Such integrations are increasingly critical for supporting low-latency AI workloads, cloud computing, and data-intensive applications such as fintech systems, enterprise AI, and real-time analytics.
Strategic importance of AI infrastructure
India’s data center expansion is part of a broader global shift where AI competitiveness is increasingly linked to energy access, semiconductor availability, and large-scale computing infrastructure rather than software alone.
Industry experts note that regions capable of combining renewable energy, strong grid infrastructure, and fiber connectivity are likely to emerge as key global AI hubs.
Why this matters
- Energy-driven AI growth: Power availability is becoming a limiting factor in AI infrastructure scaling worldwide.

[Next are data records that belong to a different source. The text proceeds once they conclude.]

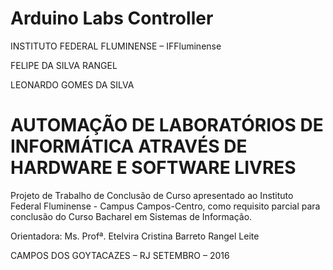 # Arduino Labs Controller

INSTITUTO FEDERAL FLUMINENSE – IFFluminense

FELIPE DA SILVA RANGEL

LEONARDO GOMES DA SILVA

# AUTOMAÇÃO DE LABORATÓRIOS DE INFORMÁTICA ATRAVÉS DE HARDWARE E SOFTWARE LIVRES

Projeto de Trabalho de Conclusão de Curso apresentado ao Instituto Federal Fluminense - Campus Campos-Centro, como requisito parcial para conclusão do Curso Bacharel em Sistemas de Informação.


Orientadora: Ms. Profª. Etelvira Cristina Barreto Rangel Leite

CAMPOS DOS GOYTACAZES – RJ
SETEMBRO – 2016
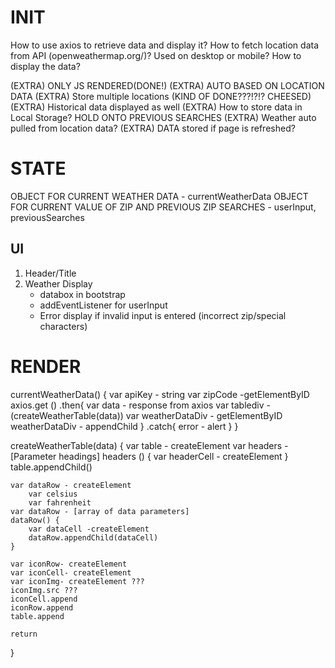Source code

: # INIT
How to use axios to retrieve data and display it? How to fetch location data from API (openweathermap.org/)?
Used on desktop or mobile?
How to display the data?

(EXTRA) ONLY JS RENDERED(DONE!)
(EXTRA) AUTO BASED ON LOCATION DATA
(EXTRA) Store multiple locations (KIND OF DONE???!?!? CHEESED)
(EXTRA) Historical data displayed as well
(EXTRA) How to store data in Local Storage? HOLD ONTO PREVIOUS SEARCHES
(EXTRA) Weather auto pulled from location data?
(EXTRA) DATA stored if page is refreshed?

# STATE
OBJECT FOR CURRENT WEATHER DATA - currentWeatherData
OBJECT FOR CURRENT VALUE OF ZIP AND PREVIOUS ZIP SEARCHES - userInput, previousSearches
## UI
1. Header/Title
2. Weather Display
    - databox in bootstrap
    - addEventListener for userInput
    - Error display if invalid input is entered (incorrect zip/special characters)

# RENDER
currentWeatherData() {
    var apiKey - string
    var zipCode -getElementByID
    axios.get ()
    .then{
        var data - response from axios
        var tablediv - (createWeatherTable(data)) 
        var weatherDataDiv - getElementByID
        weatherDataDiv - appendChild
    }
    .catch{
        error - alert
    }
}

createWeatherTable(data) {
    var table - createElement
    var headers - [Parameter headings]
    headers () {
        var headerCell - createElement
    }
    table.appendChild()

    var dataRow - createElement
        var celsius
        var fahrenheit
    var dataRow - [array of data parameters]
    dataRow() {
        var dataCell -createElement
        dataRow.appendChild(dataCell)
    }

    var iconRow- createElement
    var iconCell- createElement
    var iconImg- createElement ???
    iconImg.src ???
    iconCell.append
    iconRow.append
    table.append

    return
}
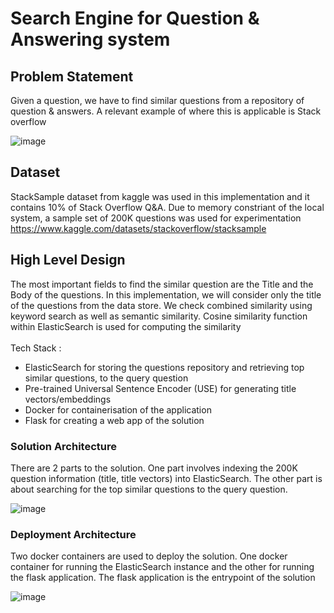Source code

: # Search Engine for Question & Answering system
## Problem Statement
Given a question, we have to find similar questions from a repository of question & answers. A relevant example of where this is applicable is Stack overflow

![image](https://user-images.githubusercontent.com/89654615/201689740-9fe362ff-282b-4f08-a09e-ba355f3f4b87.png)

## Dataset
StackSample dataset from kaggle was used in this implementation and it contains 10% of Stack Overflow Q&A. Due to memory constriant of the local system, a sample set of 200K questions was used for experimentation
https://www.kaggle.com/datasets/stackoverflow/stacksample



## High Level Design
The most important fields to find the similar question are the Title and the Body of the questions. In this implementation, we will consider only the title of the questions from the data store. We check combined similarity using keyword search as well as semantic similarity. Cosine similarity function within ElasticSearch is used for computing the similarity<br/>  
Tech Stack :
  - ElasticSearch for storing the questions repository and retrieving top similar questions, to the query question
  - Pre-trained Universal Sentence Encoder (USE) for generating title vectors/embeddings
  - Docker for containerisation of the application  
  - Flask for creating a web app of the solution

### Solution Architecture 
There are 2 parts to the solution. One part involves indexing the 200K question information (title, title vectors) into ElasticSearch. The other part is about searching for the top similar questions to the query question.

![image](https://user-images.githubusercontent.com/89654615/201850777-d8902ceb-2b1a-4adf-b59c-eae291019ceb.png)

### Deployment Architecture 

Two docker containers are used to deploy the solution. One docker container for running the ElasticSearch instance and the other for running the flask application. The flask application is the entrypoint of the solution

![image](https://user-images.githubusercontent.com/89654615/201852392-876c1cd9-d147-430b-98ea-aa95321f3dba.png)




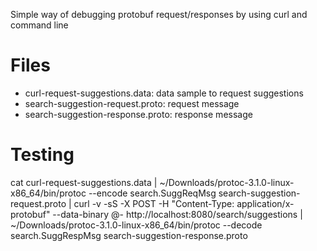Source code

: Simple way of debugging protobuf request/responses by using curl and command line

# Files

- curl-request-suggestions.data: data sample to request suggestions
- search-suggestion-request.proto: request message
- search-suggestion-response.proto: response message

# Testing
cat curl-request-suggestions.data | ~/Downloads/protoc-3.1.0-linux-x86_64/bin/protoc --encode search.SuggReqMsg search-suggestion-request.proto | curl -v -sS -X POST -H "Content-Type: application/x-protobuf" --data-binary @- http://localhost:8080/search/suggestions  | ~/Downloads/protoc-3.1.0-linux-x86_64/bin/protoc --decode search.SuggRespMsg search-suggestion-response.proto
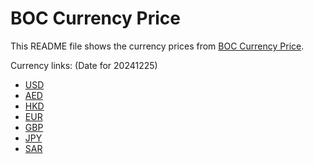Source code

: # BOC Currency Price

This README file shows the currency prices from [BOC Currency Price](https://www.boc.cn/sourcedb/whpj/).

Currency links: (Date for 20241225)

- [USD](https://bocurrencyprice.techina.science/BOC_CURRENCY_PRICE/USD/20241225.json)
- [AED](https://bocurrencyprice.techina.science/BOC_CURRENCY_PRICE/AED/20241225.json)
- [HKD](https://bocurrencyprice.techina.science/BOC_CURRENCY_PRICE/HKD/20241225.json)
- [EUR](https://bocurrencyprice.techina.science/BOC_CURRENCY_PRICE/EUR/20241225.json)
- [GBP](https://bocurrencyprice.techina.science/BOC_CURRENCY_PRICE/GBP/20241225.json)
- [JPY](https://bocurrencyprice.techina.science/BOC_CURRENCY_PRICE/JPY/20241225.json)
- [SAR](https://bocurrencyprice.techina.science/BOC_CURRENCY_PRICE/SAR/20241225.json)
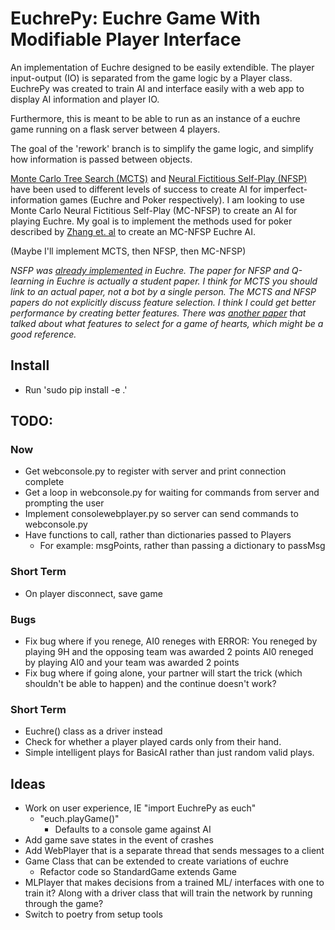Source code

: # EuchrePy: Euchre Game With Modifiable Player Interface

An implementation of Euchre designed to be easily extendible. The player input-output (IO) is separated from the game logic by a Player class. EuchrePy was created to train AI and interface easily with a web app to display AI information and player IO.

Furthermore, this is meant to be able to run as an instance of a euchre game running on a flask server between 4 players.

The goal of the 'rework' branch is to simplify the game logic, and simplify how information is passed between objects.

[Monte Carlo Tree Search (MCTS)](https://github.com/matgrioni/Euchre-bot) and [Neural Fictitious Self-Play (NFSP)](https://arxiv.org/pdf/1603.01121.pdf) have been used to different levels of success to create AI for imperfect-information games (Euchre and Poker respectively). I am looking to use Monte Carlo Neural Fictitious Self-Play (MC-NFSP) to create an AI for playing Euchre. My goal is to implement the methods used for poker described by [Zhang et. al](https://arxiv.org/pdf/1903.09569.pdf) to create an MC-NFSP Euchre AI.

(Maybe I'll implement MCTS, then NFSP, then MC-NFSP)

*NSFP was [already implemented](https://github.com/elipugh/euchre) in Euchre. The paper for NFSP and Q-learning in Euchre is actually a student paper. I think for MCTS you should link to an actual paper, not a bot by a single person. The MCTS and NFSP papers do not explicitly discuss feature selection. I think I could get better performance by creating better features. There was [another paper](https://sites.ualberta.ca/~amw8/hearts.pdf) that talked about what features to select for a game of hearts, which might be a good reference.*

## Install
- Run 'sudo pip install -e .'

## TODO:
### Now
- Get webconsole.py to register with server and print connection complete
- Get a loop in webconsole.py for waiting for commands from server and prompting the user
- Implement consolewebplayer.py so server can send commands to webconsole.py
- Have functions to call, rather than dictionaries passed to Players
  - For example: msgPoints, rather than passing a dictionary to passMsg

### Short Term
- On player disconnect, save game

### Bugs
- Fix bug where if you renege, AI0 reneges with
  ERROR:
  You reneged by playing 9H and the opposing team was awarded 2 points
  AI0 reneged by playing AI0 and your team was awarded 2 points
- Fix bug where if going alone, your partner will start the trick (which shouldn't be able to happen) and the continue doesn't work?

### Short Term
- Euchre() class as a driver instead
- Check for whether a player played cards only from their hand.
- Simple intelligent plays for BasicAI rather than just random valid plays.

## Ideas
- Work on user experience, IE "import EuchrePy as euch"
  - "euch.playGame()"
    - Defaults to a console game against AI
- Add game save states in the event of crashes
- Add WebPlayer that is a separate thread that sends messages to a client
- Game Class that can be extended to create variations of euchre
  - Refactor code so StandardGame extends Game
- MLPlayer that makes decisions from a trained ML/ interfaces with one
to train it? Along with a driver class that will train the network by
running through the game?
- Switch to poetry from setup tools
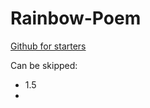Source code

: # Rainbow-Poem

[Github for starters](https://www.youtube.com/playlist?list=PLRqwX-V7Uu6ZF9C0YMKuns9sLDzK6zoiV)

Can be skipped:
* 1.5
* 

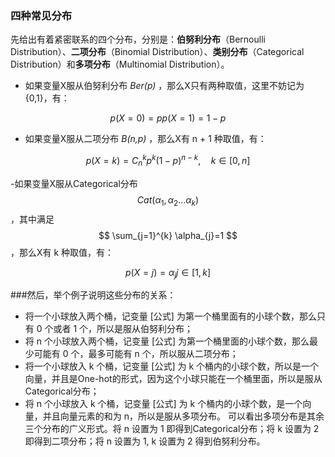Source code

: <head>
        <script src="https://cdn.mathjax.org/mathjax/latest/MathJax.js?config=TeX-AMS-MML_HTMLorMML" type="text/javascript"></script>
</head>

### 四种常见分布
先给出有着紧密联系的四个分布，分别是：**伯努利分布**（Bernoulli Distribution）、**二项分布**（Binomial Distribution）、**类别分布**（Categorical Distribution）和**多项分布**（Multinomial Distribution）。

- 如果变量X服从伯努利分布 _Ber(p)_ ，那么X只有两种取值，这里不妨记为{0,1}，有：

$$
p(X=0)=p p(X=1)=1-p
$$

- 如果变量X服从二项分布 _B(n,p)_ ，那么X有 n + 1 种取值，有：

$$
p(X=k)=C_{n}^{k} p^{k}(1-p)^{n-k}, \quad k \in[0, n]
$$

-如果变量X服从Categorical分布
$$
Cat( \alpha_{1}, \alpha_{2} ... \alpha_{k})
$$
，其中满足
$$
\sum_{j=1}^{k} \alpha_{j}=1
$$
，那么X有 k 种取值，有：

$$
p(X=j)= \alpha_{j} j \in[1, k]
$$

###然后，举个例子说明这些分布的关系：
- 将一个小球放入两个桶，记变量 [公式] 为第一个桶里面有的小球个数，那么只有 0 个或者 1 个，所以是服从伯努利分布；
- 将 n 个小球放入两个桶，记变量 [公式] 为第一个桶里面的小球个数，那么最少可能有 0 个，最多可能有 n 个，所以服从二项分布；
- 将一个小球放入 k 个桶，记变量 [公式] 为 k 个桶内的小球个数，所以是一个向量，并且是One-hot的形式，因为这个小球只能在一个桶里面，所以是服从Categorical分布；
- 将 n 个小球放入 k 个桶，记变量 [公式] 为 k 个桶内的小球个数，是一个向量，并且向量元素的和为 n，所以是服从多项分布。
可以看出多项分布是其余三个分布的广义形式。将 n 设置为 1 即得到Categorical分布；将 k 设置为 2 即得到二项分布；将 n 设置为 1, k 设置为 2 得到伯努利分布。
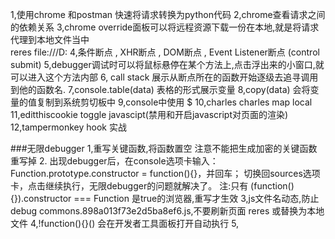 
1,使用chrome 和postman 快速将请求转换为python代码
2,chrome查看请求之间的依赖关系
3,chrome override面板可以将远程资源下载一份在本地,就是将请求代理到本地文件当中  
        reres  file:///D:
4,条件断点 , XHR断点 , DOM断点 , Event Listener断点   (control submit)
5,debugger调试时可以将鼠标悬停在某个方法上,点击浮出来的小窗口,就可以进入这个方法内部
6, call stack     展示从断点所在的函数开始逐级去追寻调用到他的函数名.
7,console.table(data) 表格的形式展示变量
8,copy(data) 会将变量的值复制到系统剪切板中
9,console中使用  $
10,charles  charles     map local     
11,editthiscookie       toggle javascipt(禁用和开启javascript对页面的渲染)
12,tampermonkey     hook 实战

###无限debugger
1,重写关键函数,将函数置空   注意不能把生成加密的关键函数重写掉
2. 出现debugger后，在console选项卡输入：Function.prototype.constructor = function(){}，并回车； 
        切换回sources选项卡，点击继续执行，无限debugger的问题就解决了。
        注:只有 (function(){}).constructor === Function 是true的浏览器,重写才生效
3,js文件名动态,防止debug  commons.898a013f73e2d5ba8ef6.js,不要刷新页面  reres 或替换为本地文件
4,!function(){}()  会在开发者工具面板打开自动执行
5,


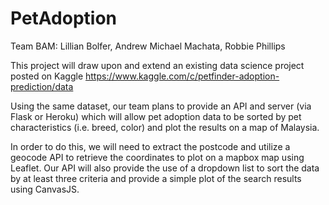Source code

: # PetAdoption

Team BAM: Lillian Bolfer, Andrew Michael Machata, Robbie Phillips

This project will draw upon and extend an existing data science project posted on Kaggle
https://www.kaggle.com/c/petfinder-adoption-prediction/data

Using the same dataset, our team plans to provide an API and server (via Flask or Heroku) 
which will allow pet adoption data to be sorted by pet characteristics (i.e. breed, color)
and plot the results on a map of Malaysia.

In order to do this, we will need to extract the postcode and utilize a geocode API to
retrieve the coordinates to plot on a mapbox map using Leaflet. 
Our API will also provide the use of a dropdown list to sort the data by at least three
criteria and provide a simple plot of the search results using CanvasJS.
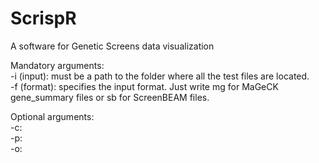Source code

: # ScrispR
A software for Genetic Screens data visualization

Mandatory arguments:<br/>
-i (input): must be a path to the folder where all the test files are located. <br/>
-f (format): specifies the input format. Just write mg for MaGeCK gene_summary files or sb for ScreenBEAM files.<br/>

Optional arguments:<br/>
-c: <br/>
-p: <br/>
-o: <br/>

- Geographic diversification: New data center hubs reduce concentration risk in traditional metro regions and expand digital infrastructure into coastal and emerging zones.
- Cloud sovereignty trend: Governments and enterprises are increasingly investing in domestic compute capacity to support data security and AI development.
FAQs
Q1. Is the 5 GW capacity confirmed?
No. Long-term capacity figures discussed in reports and speeches are indicative and not confirmed final deployment targets.
Q2. What is the role of telecom and fiber providers?
Telecom partners are expected to support connectivity infrastructure, including high-speed fiber networks and potential subsea cable landing integration.
Q3. When will operations begin?
Large-scale data center projects of this nature are typically executed in phases, with initial capacity coming online over multiple years depending on construction and approvals.